Preoperative staging of gastric cancer is difficult and not optimal. The TNM stage is an important prognostic factor, but it can only be assessed reliably after surgery. Therefore, there is need for additional, reliable prognostic factors that can be determined preoperatively in order to select patients who might benefit from (neo) adjuvant treatment. Expression of immunohistochemical markers was demonstrated to be associated with tumour progression and metastasis. The expression of p53, CD44 (splice variants v5, v6 and v9), E-cadherin, Ep-CAM (CO17-1A antigen) and c-erB2/neu were investigated in tumour tissues of 300 patients from the Dutch Gastric Cancer Trial, investigating the value of extended lymphadenectomy compared to that of limited lymphadenectomy). The expression of tumour markers was analysed with respect to patient survival. Patients without loss of Ep-CAM-expression of tumour cells (19%) had a significantly better 10-year survival (P<0.0001) compared to patients with any loss: 42% (s.e.=7%) vs 22% (s.e.=3%). Patients with CD44v6 (VFF18) expression in more than 25% of the tumour cells (69% of the patients) also had a significantly better survival (P=0.01) compared to patients with expression in less than 25% of the tumour cells: 10 year survival rate of 29% (s.e.=3%) vs 19% (s.e.=4%). The prognostic value of both markers was stronger in stages I and II, and independent of the TNM stage. Ep-CAM and CD44v6-expression provides prognostic information additional to the TNM stage. Loss of Ep-CAM-expression identifies aggressive tumours especially in patients with stage I and II disease. This information may be helpful in selecting patients suitable for surgery or for additional treatment pre- or postoperatively.
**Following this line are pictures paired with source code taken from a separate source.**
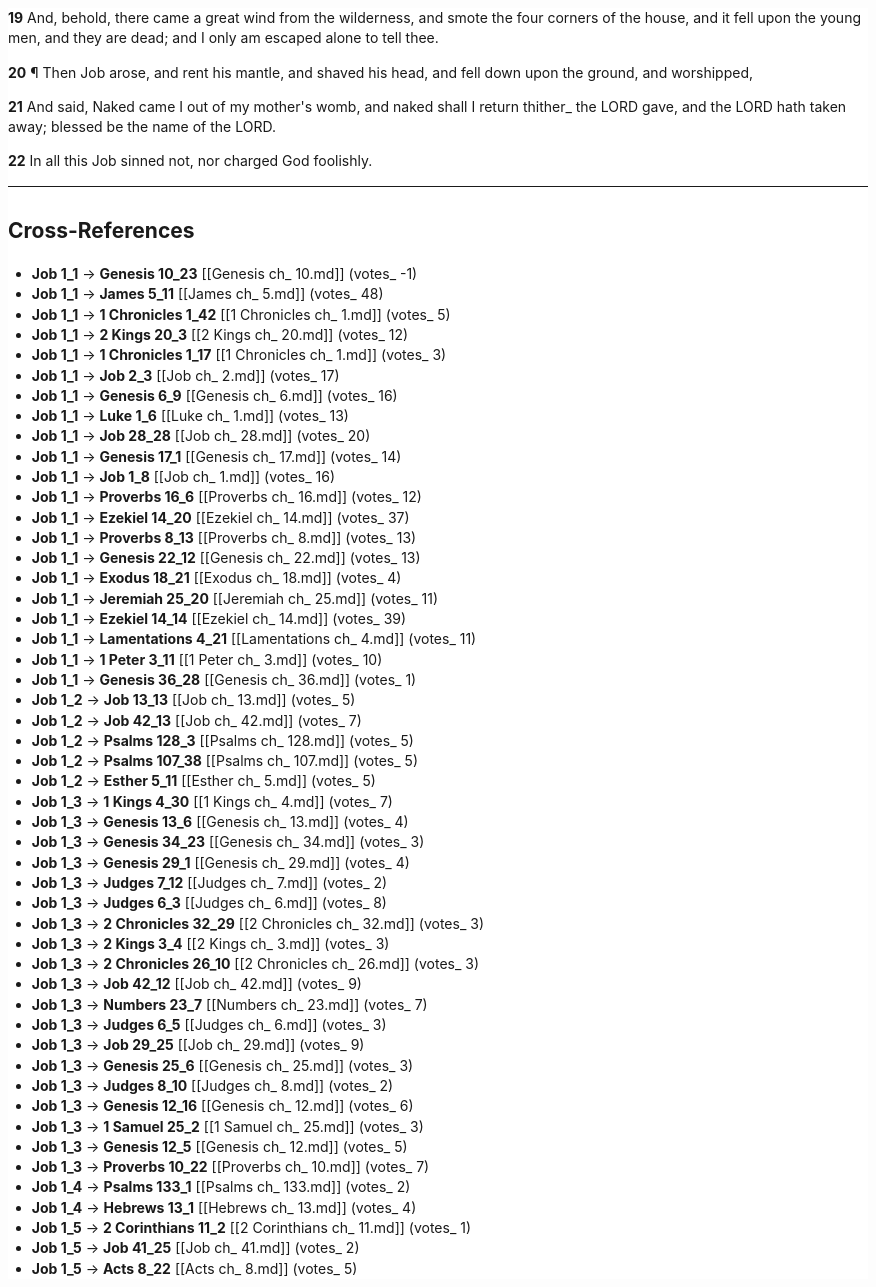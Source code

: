 **19** And, behold, there came a great wind from the wilderness, and smote the four corners of the house, and it fell upon the young men, and they are dead; and I only am escaped alone to tell thee.

**20** ¶ Then Job arose, and rent his mantle, and shaved his head, and fell down upon the ground, and worshipped,

**21** And said, Naked came I out of my mother's womb, and naked shall I return thither_ the LORD gave, and the LORD hath taken away; blessed be the name of the LORD.

**22** In all this Job sinned not, nor charged God foolishly.

---

## Cross-References

- **Job 1_1** → **Genesis 10_23** [[Genesis ch_ 10.md]] (votes_ -1)
- **Job 1_1** → **James 5_11** [[James ch_ 5.md]] (votes_ 48)
- **Job 1_1** → **1 Chronicles 1_42** [[1 Chronicles ch_ 1.md]] (votes_ 5)
- **Job 1_1** → **2 Kings 20_3** [[2 Kings ch_ 20.md]] (votes_ 12)
- **Job 1_1** → **1 Chronicles 1_17** [[1 Chronicles ch_ 1.md]] (votes_ 3)
- **Job 1_1** → **Job 2_3** [[Job ch_ 2.md]] (votes_ 17)
- **Job 1_1** → **Genesis 6_9** [[Genesis ch_ 6.md]] (votes_ 16)
- **Job 1_1** → **Luke 1_6** [[Luke ch_ 1.md]] (votes_ 13)
- **Job 1_1** → **Job 28_28** [[Job ch_ 28.md]] (votes_ 20)
- **Job 1_1** → **Genesis 17_1** [[Genesis ch_ 17.md]] (votes_ 14)
- **Job 1_1** → **Job 1_8** [[Job ch_ 1.md]] (votes_ 16)
- **Job 1_1** → **Proverbs 16_6** [[Proverbs ch_ 16.md]] (votes_ 12)
- **Job 1_1** → **Ezekiel 14_20** [[Ezekiel ch_ 14.md]] (votes_ 37)
- **Job 1_1** → **Proverbs 8_13** [[Proverbs ch_ 8.md]] (votes_ 13)
- **Job 1_1** → **Genesis 22_12** [[Genesis ch_ 22.md]] (votes_ 13)
- **Job 1_1** → **Exodus 18_21** [[Exodus ch_ 18.md]] (votes_ 4)
- **Job 1_1** → **Jeremiah 25_20** [[Jeremiah ch_ 25.md]] (votes_ 11)
- **Job 1_1** → **Ezekiel 14_14** [[Ezekiel ch_ 14.md]] (votes_ 39)
- **Job 1_1** → **Lamentations 4_21** [[Lamentations ch_ 4.md]] (votes_ 11)
- **Job 1_1** → **1 Peter 3_11** [[1 Peter ch_ 3.md]] (votes_ 10)
- **Job 1_1** → **Genesis 36_28** [[Genesis ch_ 36.md]] (votes_ 1)
- **Job 1_2** → **Job 13_13** [[Job ch_ 13.md]] (votes_ 5)
- **Job 1_2** → **Job 42_13** [[Job ch_ 42.md]] (votes_ 7)
- **Job 1_2** → **Psalms 128_3** [[Psalms ch_ 128.md]] (votes_ 5)
- **Job 1_2** → **Psalms 107_38** [[Psalms ch_ 107.md]] (votes_ 5)
- **Job 1_2** → **Esther 5_11** [[Esther ch_ 5.md]] (votes_ 5)
- **Job 1_3** → **1 Kings 4_30** [[1 Kings ch_ 4.md]] (votes_ 7)
- **Job 1_3** → **Genesis 13_6** [[Genesis ch_ 13.md]] (votes_ 4)
- **Job 1_3** → **Genesis 34_23** [[Genesis ch_ 34.md]] (votes_ 3)
- **Job 1_3** → **Genesis 29_1** [[Genesis ch_ 29.md]] (votes_ 4)
- **Job 1_3** → **Judges 7_12** [[Judges ch_ 7.md]] (votes_ 2)
- **Job 1_3** → **Judges 6_3** [[Judges ch_ 6.md]] (votes_ 8)
- **Job 1_3** → **2 Chronicles 32_29** [[2 Chronicles ch_ 32.md]] (votes_ 3)
- **Job 1_3** → **2 Kings 3_4** [[2 Kings ch_ 3.md]] (votes_ 3)
- **Job 1_3** → **2 Chronicles 26_10** [[2 Chronicles ch_ 26.md]] (votes_ 3)
- **Job 1_3** → **Job 42_12** [[Job ch_ 42.md]] (votes_ 9)
- **Job 1_3** → **Numbers 23_7** [[Numbers ch_ 23.md]] (votes_ 7)
- **Job 1_3** → **Judges 6_5** [[Judges ch_ 6.md]] (votes_ 3)
- **Job 1_3** → **Job 29_25** [[Job ch_ 29.md]] (votes_ 9)
- **Job 1_3** → **Genesis 25_6** [[Genesis ch_ 25.md]] (votes_ 3)
- **Job 1_3** → **Judges 8_10** [[Judges ch_ 8.md]] (votes_ 2)
- **Job 1_3** → **Genesis 12_16** [[Genesis ch_ 12.md]] (votes_ 6)
- **Job 1_3** → **1 Samuel 25_2** [[1 Samuel ch_ 25.md]] (votes_ 3)
- **Job 1_3** → **Genesis 12_5** [[Genesis ch_ 12.md]] (votes_ 5)
- **Job 1_3** → **Proverbs 10_22** [[Proverbs ch_ 10.md]] (votes_ 7)
- **Job 1_4** → **Psalms 133_1** [[Psalms ch_ 133.md]] (votes_ 2)
- **Job 1_4** → **Hebrews 13_1** [[Hebrews ch_ 13.md]] (votes_ 4)
- **Job 1_5** → **2 Corinthians 11_2** [[2 Corinthians ch_ 11.md]] (votes_ 1)
- **Job 1_5** → **Job 41_25** [[Job ch_ 41.md]] (votes_ 2)
- **Job 1_5** → **Acts 8_22** [[Acts ch_ 8.md]] (votes_ 5)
胃癌的术前分期困难且不理想。TNM分期是一个重要的预后因素,但只有在手术后才能可靠评估。因此,需要额外的、可靠的预后因素,以便在术前确定,从而挑选出可能从(新)辅助治疗中获益的患者。免疫组化标志物的表达已被证明与肿瘤进展和转移相关。在荷兰胃癌试验的300例患者的肿瘤组织中研究了p53、CD44(剪接变体v5、v6和v9)、E-钙黏蛋白、Ep-CAM(CO17-1A抗原)和c-erB2/neu的表达,该试验比较了扩大淋巴结清扫术与有限淋巴结清扫术的价值。分析了肿瘤标志物表达与患者生存率的关系。与有任何Ep-CAM表达缺失的患者相比,肿瘤细胞无Ep-CAM表达缺失的患者(19%)10年生存率显著更高(P<0.0001):分别为42%(标准误=7%)和22%(标准误=3%)。肿瘤细胞中CD44v6(VFF18)表达超过25%的患者(占患者的69%)与肿瘤细胞中表达低于25%的患者相比,生存率也显著更高(P=0.01):10年生存率分别为29%(标准误=3%)和19%(标准误=4%)。这两种标志物的预后价值在I期和II期更强,且独立于TNM分期。Ep-CAM和CD44v6表达提供了TNM分期之外的预后信息。Ep-CAM表达缺失可识别侵袭性肿瘤,尤其是I期和II期疾病患者。该信息可能有助于挑选适合手术或术前或术后接受额外治疗的患者。